Voilà pour les composantes de la plateforme qu’il s’agit de faire vivre. « La marque ne s’est jamais éteinte même quand pendant longtemps les gros constructeurs l’ont désertée, dépeint Armand Faure. Le plus gros aboutissement en termes de marketing ou de positionnement ces dernières années, c’est qu’ils ont réussi à faire revenir de grandes marques. » Et pas seulement parce que cela fait vendre, argument de poids alors que l'industrie automobile souffre, ou que les constructeurs ont besoin de raconter une nouvelle histoire pour accompagner la mobilité de demain. C’est aussi le fruit d’une volonté de réintroduire de l’innovation, « ramener de nouvelles catégories, de nouvelles énergies, une nouvelle dynamique, de l’hydrogène, capitaliser sur l’aspect laboratoire », énumère l’expert, qui en veut pour preuve, par exemple, le lancement de l’Hypercar en 2021.
À fond la diversification
En parallèle, un travail a été entrepris par l’ACO pour diversifier la marque, qui se décline aujourd’hui en marques filles : 24H Motos, 24H Camions ou encore Le Mans Classic, qui se déroule avec des voitures anciennes. Cette dernière dénomination apparaît comme une façon de garder vivant le côté historique de la marque et de contribuer à une construction pérenne du mythe, si bien d’ailleurs qu’une édition spéciale centenaire se prépare pour ce 29 juin, pour quatre jours. Sans oublier le développement de produits dérivés. Cette diversification résulterait d’une refonte de la plateforme de marque entamée de plus longue date. « Au début de notre collaboration avec l’ACO, en 2010, nous avions commencé par définir le socle de ce que représentaient les 24 Heures du Mans, pour ensuite proposer des directions stratégiques et créatives. Les piliers en sont la passion, le spectacle, l’Histoire, l’imprévisible. Le spectacle renvoie à la popularité. Par exemple, tout a été mis en place pour permettre de passer un bon moment associé à la course, avec des concerts, un village, des espaces de restauration », illustre Dominique Jubert, directeur général de l’agence de branding spécialisée dans le sport Leroy Tremblot, qui a longtemps collaboré avec l’ACO sur des sujets de stratégie de marque et de branding, ainsi qu’avec des équipes privées ou constructeurs engagés dans la course. L’agence avait notamment travaillé sur le changement du logo pour le rendre plus international et sur la création d’un concept de marque déclinable.

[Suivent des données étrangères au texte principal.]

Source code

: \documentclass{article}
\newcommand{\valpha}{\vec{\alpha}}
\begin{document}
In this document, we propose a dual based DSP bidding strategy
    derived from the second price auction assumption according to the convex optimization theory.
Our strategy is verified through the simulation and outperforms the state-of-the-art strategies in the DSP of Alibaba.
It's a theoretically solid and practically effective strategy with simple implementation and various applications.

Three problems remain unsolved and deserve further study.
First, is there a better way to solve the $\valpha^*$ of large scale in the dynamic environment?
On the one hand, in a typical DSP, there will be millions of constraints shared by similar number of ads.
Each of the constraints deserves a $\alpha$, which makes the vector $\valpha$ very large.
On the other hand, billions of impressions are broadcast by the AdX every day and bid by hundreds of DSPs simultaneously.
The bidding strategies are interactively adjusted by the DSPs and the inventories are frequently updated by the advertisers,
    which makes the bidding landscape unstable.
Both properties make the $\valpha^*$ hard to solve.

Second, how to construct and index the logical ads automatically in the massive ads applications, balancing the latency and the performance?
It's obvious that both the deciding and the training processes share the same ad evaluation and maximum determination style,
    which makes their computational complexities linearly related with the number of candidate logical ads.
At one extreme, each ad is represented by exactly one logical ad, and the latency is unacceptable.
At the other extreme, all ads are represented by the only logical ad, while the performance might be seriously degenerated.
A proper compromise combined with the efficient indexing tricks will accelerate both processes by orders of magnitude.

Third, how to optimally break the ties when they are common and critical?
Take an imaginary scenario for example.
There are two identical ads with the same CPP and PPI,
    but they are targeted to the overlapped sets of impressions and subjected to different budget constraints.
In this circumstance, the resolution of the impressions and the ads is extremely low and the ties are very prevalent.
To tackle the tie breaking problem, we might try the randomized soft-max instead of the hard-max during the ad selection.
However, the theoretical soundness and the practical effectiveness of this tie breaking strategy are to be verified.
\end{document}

Autre aspect qui fait briller la marque : le travail opéré avec les partenaires, parmi lesquels Michelin, Rolex ou TotalEnergies, qui, tous, œuvrent à son rayonnement. Aussi, pour un constructeur, participer aux 24 Heures constitue un gage de visibilité et une garantie de sa propre efficacité. « Les concurrents nous ont choisis car les voitures sont rapides, fiables. Cette référence de performance au Mans est une super carte de visite », témoigne Hugues de Chaunac. Et la boucle se boucle quand, à l’achat d’un véhicule, ses prouesses ou victoires au Mans sont rappelées au client. Tout le monde y gagne.